-- Opening Marker --
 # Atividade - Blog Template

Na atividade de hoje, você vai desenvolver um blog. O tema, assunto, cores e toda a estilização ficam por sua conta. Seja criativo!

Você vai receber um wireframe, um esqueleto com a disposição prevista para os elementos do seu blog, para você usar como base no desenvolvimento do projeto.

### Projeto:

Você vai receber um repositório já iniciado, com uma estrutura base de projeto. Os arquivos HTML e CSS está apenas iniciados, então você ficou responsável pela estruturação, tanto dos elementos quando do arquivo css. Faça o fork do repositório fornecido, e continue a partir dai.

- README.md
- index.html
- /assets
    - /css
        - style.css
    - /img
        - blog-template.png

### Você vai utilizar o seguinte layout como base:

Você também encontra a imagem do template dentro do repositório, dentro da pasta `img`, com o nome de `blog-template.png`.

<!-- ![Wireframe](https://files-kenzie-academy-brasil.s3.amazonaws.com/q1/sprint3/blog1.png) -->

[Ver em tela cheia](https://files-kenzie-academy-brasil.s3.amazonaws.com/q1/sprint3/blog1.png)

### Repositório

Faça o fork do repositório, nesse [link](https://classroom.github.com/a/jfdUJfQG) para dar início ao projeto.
-- Closing Marker --
» **ASSIGNMENT**: Reproduce each entry word for word.

» **TASK SOLUTION**:
 # Atividade - Blog Template

Na atividade de hoje, você vai desenvolver um blog. O tema, assunto, cores e toda a estilização ficam por sua conta. Seja criativo!

Você vai receber um wireframe, um esqueleto com a disposição prevista para os elementos do seu blog, para você usar como base no desenvolvimento do projeto.

### Projeto:

Você vai receber um repositório já iniciado, com uma estrutura base de projeto. Os arquivos HTML e CSS está apenas iniciados, então você ficou responsável pela estruturação, tanto dos elementos quando do arquivo css. Faça o fork do repositório fornecido, e continue a partir dai.

- README.md
- index.html
- /assets
    - /css
        - style.css
    - /img
        - blog-template.png

### Você vai utilizar o seguinte layout como base:

Você também encontra a imagem do template dentro do repositório, dentro da pasta `img`, com o nome de `blog-template.png`.

<!-- ![Wireframe](https://files-kenzie-academy-brasil.s3.amazonaws.com/q1/sprint3/blog1.png) -->

[Ver em tela cheia](https://files-kenzie-academy-brasil.s3.amazonaws.com/q1/sprint3/blog1.png)

### Repositório

Faça o fork do repositório, nesse [link](https://classroom.github.com/a/jfdUJfQG) para dar início ao projeto.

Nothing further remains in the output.